PROBLEM TO SOLVE: If a line in the data has the string "LaserAnt", please show it.

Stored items
____________
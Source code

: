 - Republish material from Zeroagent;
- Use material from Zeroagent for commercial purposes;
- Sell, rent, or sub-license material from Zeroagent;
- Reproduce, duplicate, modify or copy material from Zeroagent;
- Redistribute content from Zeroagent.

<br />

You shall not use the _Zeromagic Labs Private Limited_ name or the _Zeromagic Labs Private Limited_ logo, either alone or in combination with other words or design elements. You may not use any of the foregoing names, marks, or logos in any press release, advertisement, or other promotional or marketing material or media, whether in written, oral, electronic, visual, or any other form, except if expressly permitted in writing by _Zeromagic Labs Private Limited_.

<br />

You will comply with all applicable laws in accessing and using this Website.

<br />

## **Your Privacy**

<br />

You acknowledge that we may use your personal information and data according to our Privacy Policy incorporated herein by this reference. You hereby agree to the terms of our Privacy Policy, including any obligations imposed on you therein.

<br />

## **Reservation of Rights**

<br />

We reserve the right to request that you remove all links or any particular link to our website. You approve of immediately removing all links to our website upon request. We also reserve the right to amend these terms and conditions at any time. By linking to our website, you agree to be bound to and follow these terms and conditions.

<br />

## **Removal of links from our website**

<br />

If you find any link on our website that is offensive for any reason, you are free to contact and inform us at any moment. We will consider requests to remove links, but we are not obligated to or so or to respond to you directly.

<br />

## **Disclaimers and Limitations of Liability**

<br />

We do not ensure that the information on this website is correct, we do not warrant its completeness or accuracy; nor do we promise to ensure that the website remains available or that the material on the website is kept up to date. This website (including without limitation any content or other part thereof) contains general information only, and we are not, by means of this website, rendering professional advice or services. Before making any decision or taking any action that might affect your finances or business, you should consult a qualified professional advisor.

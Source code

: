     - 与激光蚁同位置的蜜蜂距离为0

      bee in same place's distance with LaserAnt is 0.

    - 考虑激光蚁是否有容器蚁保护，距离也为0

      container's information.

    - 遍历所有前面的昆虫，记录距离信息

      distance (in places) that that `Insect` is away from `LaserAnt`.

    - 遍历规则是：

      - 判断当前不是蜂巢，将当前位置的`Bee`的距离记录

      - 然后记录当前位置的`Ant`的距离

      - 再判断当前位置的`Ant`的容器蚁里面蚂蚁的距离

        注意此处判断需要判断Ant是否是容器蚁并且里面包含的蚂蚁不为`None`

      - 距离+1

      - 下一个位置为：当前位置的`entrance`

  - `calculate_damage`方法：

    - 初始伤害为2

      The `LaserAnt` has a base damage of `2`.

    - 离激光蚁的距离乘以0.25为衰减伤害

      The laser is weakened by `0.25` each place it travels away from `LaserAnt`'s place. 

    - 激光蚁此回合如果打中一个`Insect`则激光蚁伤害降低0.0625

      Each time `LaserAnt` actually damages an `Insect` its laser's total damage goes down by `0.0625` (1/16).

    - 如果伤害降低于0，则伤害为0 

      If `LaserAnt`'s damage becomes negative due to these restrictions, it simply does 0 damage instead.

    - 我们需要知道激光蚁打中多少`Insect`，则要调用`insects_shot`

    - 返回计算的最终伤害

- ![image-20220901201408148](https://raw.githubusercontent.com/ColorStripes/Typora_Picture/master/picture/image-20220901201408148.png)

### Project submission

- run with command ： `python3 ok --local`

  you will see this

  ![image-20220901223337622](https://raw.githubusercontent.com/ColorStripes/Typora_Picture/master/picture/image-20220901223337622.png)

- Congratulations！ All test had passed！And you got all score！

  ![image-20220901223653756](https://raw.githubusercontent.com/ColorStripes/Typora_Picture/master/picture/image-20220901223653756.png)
____________
RESULT OF THE TASK:
      bee in same place's distance with LaserAnt is 0.
      distance (in places) that that `Insect` is away from `LaserAnt`.
      The `LaserAnt` has a base damage of `2`.
      The laser is weakened by `0.25` each place it travels away from `LaserAnt`'s place. 
      Each time `LaserAnt` actually damages an `Insect` its laser's total damage goes down by `0.0625` (1/16).
      If `LaserAnt`'s damage becomes negative due to these restrictions, it simply does 0 damage instead.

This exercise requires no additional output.